OFFICIALLY the cause of the Our Lady of the Angels School fire is still listed as “undetermined.” The fire remains an open case with Chicago authorities, but because of the passage of time and a lack of interest, it is one that likely will never be solved. The archdiocese of Chicago has long since closed its book on the fire. Officially the church still regards the fire as “accidental.” Because of this official curtain of ignorance, the fire has become an enigma whose mystery has deepened with each passing year. Secretiveness has worked against investigators seeking a solution to the case, as though human beings cannot stand being told the truth.
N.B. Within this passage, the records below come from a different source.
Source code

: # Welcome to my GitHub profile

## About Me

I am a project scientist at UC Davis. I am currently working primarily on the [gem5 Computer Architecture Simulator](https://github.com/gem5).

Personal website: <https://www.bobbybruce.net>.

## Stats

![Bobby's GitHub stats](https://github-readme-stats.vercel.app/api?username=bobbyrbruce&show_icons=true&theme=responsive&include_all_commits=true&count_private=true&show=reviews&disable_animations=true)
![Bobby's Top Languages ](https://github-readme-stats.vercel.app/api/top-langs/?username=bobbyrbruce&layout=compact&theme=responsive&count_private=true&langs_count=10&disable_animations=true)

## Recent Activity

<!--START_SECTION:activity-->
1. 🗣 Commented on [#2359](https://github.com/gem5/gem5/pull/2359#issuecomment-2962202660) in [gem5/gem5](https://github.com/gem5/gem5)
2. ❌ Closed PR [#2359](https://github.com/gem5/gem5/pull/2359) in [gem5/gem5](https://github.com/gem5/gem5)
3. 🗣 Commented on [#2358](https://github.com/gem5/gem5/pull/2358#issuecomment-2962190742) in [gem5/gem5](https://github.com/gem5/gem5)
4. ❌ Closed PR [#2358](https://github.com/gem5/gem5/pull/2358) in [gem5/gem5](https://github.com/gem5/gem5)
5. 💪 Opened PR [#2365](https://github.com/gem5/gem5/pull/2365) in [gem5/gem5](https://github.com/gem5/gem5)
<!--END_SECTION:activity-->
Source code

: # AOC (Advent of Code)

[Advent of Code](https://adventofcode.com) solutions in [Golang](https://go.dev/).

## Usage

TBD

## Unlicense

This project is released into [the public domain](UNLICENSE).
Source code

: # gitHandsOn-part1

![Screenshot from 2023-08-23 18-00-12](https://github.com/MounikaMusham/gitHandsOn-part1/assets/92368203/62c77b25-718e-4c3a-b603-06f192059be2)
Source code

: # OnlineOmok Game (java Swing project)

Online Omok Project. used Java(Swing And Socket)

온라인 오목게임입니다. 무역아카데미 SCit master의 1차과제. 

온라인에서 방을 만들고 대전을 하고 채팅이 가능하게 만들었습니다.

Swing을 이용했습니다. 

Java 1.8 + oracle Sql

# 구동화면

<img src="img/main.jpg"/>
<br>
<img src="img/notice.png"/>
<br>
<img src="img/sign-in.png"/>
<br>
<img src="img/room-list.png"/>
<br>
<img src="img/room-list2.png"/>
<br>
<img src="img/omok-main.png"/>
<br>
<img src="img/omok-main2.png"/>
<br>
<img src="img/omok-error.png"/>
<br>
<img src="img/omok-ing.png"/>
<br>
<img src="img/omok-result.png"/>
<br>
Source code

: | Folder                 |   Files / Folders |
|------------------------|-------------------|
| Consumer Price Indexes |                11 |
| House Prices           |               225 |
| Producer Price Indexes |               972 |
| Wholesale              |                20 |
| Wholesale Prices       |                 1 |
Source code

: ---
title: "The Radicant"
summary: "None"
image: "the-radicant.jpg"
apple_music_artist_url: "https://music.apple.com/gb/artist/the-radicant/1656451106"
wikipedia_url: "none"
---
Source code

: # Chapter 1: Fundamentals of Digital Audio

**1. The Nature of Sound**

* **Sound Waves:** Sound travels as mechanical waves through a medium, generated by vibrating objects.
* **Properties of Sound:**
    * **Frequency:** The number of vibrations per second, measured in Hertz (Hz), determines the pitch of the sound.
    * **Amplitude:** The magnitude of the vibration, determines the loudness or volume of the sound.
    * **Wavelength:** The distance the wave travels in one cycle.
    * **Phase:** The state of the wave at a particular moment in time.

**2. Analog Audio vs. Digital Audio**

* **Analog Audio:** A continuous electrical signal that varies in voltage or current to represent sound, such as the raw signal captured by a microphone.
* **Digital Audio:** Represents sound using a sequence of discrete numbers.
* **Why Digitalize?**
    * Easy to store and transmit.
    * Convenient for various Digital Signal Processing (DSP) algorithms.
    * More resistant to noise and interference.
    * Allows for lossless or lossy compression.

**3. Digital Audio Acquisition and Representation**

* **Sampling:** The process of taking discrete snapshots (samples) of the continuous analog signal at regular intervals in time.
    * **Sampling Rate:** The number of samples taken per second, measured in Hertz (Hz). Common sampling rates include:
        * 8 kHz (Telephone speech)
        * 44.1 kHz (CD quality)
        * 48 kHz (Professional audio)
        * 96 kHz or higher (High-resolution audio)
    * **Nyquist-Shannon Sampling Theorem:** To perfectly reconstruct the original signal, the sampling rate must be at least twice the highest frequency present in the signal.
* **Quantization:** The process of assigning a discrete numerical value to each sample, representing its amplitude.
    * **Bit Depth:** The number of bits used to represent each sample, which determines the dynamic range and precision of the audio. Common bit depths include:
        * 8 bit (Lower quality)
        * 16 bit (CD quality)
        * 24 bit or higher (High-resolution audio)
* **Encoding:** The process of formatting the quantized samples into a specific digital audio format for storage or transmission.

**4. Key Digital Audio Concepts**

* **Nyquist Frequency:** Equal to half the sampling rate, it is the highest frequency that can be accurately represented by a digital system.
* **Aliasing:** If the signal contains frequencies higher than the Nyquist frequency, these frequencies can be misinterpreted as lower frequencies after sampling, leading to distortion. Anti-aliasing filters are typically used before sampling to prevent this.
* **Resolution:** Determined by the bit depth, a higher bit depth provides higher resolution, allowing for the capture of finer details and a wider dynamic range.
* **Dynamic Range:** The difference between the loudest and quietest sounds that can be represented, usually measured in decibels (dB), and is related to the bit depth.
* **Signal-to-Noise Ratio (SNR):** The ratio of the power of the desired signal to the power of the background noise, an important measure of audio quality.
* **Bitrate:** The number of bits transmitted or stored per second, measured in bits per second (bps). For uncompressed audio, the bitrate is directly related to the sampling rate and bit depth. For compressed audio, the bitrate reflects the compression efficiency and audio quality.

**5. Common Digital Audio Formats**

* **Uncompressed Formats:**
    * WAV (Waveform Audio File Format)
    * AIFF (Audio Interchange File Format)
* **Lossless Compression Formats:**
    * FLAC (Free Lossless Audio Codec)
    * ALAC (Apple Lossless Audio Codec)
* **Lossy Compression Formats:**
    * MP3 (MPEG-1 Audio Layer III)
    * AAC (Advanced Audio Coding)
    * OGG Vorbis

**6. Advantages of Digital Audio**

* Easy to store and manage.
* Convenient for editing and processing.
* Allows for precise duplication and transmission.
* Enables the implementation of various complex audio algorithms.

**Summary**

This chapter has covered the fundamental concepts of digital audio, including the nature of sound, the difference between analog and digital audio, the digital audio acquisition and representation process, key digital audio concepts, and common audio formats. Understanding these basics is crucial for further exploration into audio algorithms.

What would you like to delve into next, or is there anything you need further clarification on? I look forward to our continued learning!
Unofficially investigators have long held to the belief that someone intentionally set the school fire—probably never dreaming what the result would be.
Arson is one of the most difficult crimes to prosecute; a successful prosecution virtually requires catching the arsonist in the act. A sad yet interesting footnote to the school fire story is that if it were ever proven legally that the Our Lady of the Angels fire was intentionally set, as we assert, it would go down as the worst case of mass death by arson in American history. As of this writing, that sobering statistic was recorded in 1990, when a thirty-seven-year-old love-spurned Cuban refugee set fire to the Happy Land Social Club in the Bronx, New York, killing eighty-seven people.
Since the school fire, the neighborhood encompassing Our Lady of the Angels parish has changed dramatically. The mass exodus of whites from this and other West Side Chicago neighborhoods was accelerated in part by the actions of unscrupulous real estate agents—both in and out of the community—who by the late 1960s began in earnest a campaign of “panic peddling.” Playing upon the fears of white homeowners, realtors pressured residents into selling their homes quickly and cheaply as large numbers of lower- to middle-class African-American families began moving into the area from the dense, decaying ghetto neighborhoods to the east. Later, when middle-class black families began moving out, the neighborhood quickly fell into decay, neglect, and poverty. It now features boarded-up windows, burned-out and abandoned buildings, and vacant lots. Gangs, drugs, and violence—more than fire—threaten the children who live there today.
In 1990, because of a decline in parishioners, the Chicago archdiocese decided to close Our Lady of the Angels Church and merge it with a neighboring Catholic parish to the west. The parish is now known as St. Francis of Assisi–Our Lady of the Angels. The new Our Lady of the Angels School remained open, however, educating children in both communities. And though its student population was diminished greatly from the late 1950s, the school nevertheless stood as an oasis of prayer and learning for the mostly African-American, Hispanic, and Asian children who attended it.
In 1999 the Chicago Archdiocese closed Our Lady of the Angels School, citing financial troubles and declining enrollment. That same year the parish convent was converted into a battered women’s shelter, and a black granite memorial listing the fire victims’ names was placed inside the school lobby by survivors and their families. Forty-one years after the fact, it became distinguished as the only monument ever to grace the disaster site and expressly acknowledge the fire.
Another solemn, visible reminder of the school fire tragedy can be found near the fork of two roads running through Queen of Heaven Cemetery just outside Chicago, where twenty-five of the school fire dead lie buried beneath simple, flat grave markers. A long granite monument, erected in 1960 by Monsignor Cussen, stands over the markers, and chiseled into the monument and looking down over the graves is the image of the Virgin Mary, Our Lady of the Angels. Also chiseled into the granite are the names of three nuns and ninety-two students. Occasionally, an elderly man or woman may be seen kneeling and setting flowers over the small grey markers.
The shrine lies in the shadow of pine trees that rustle gently in the breeze.
The air in the cemetery smells fresh and clean. The silence is broken by the chattering of birds flitting among the trees and by the noise of a power lawnmower in the distance.
Inscribed at the base of the monument are the words: “Our Lady of the Angels Pray for Us.”
Sometimes, when the sun is just right, the words glisten.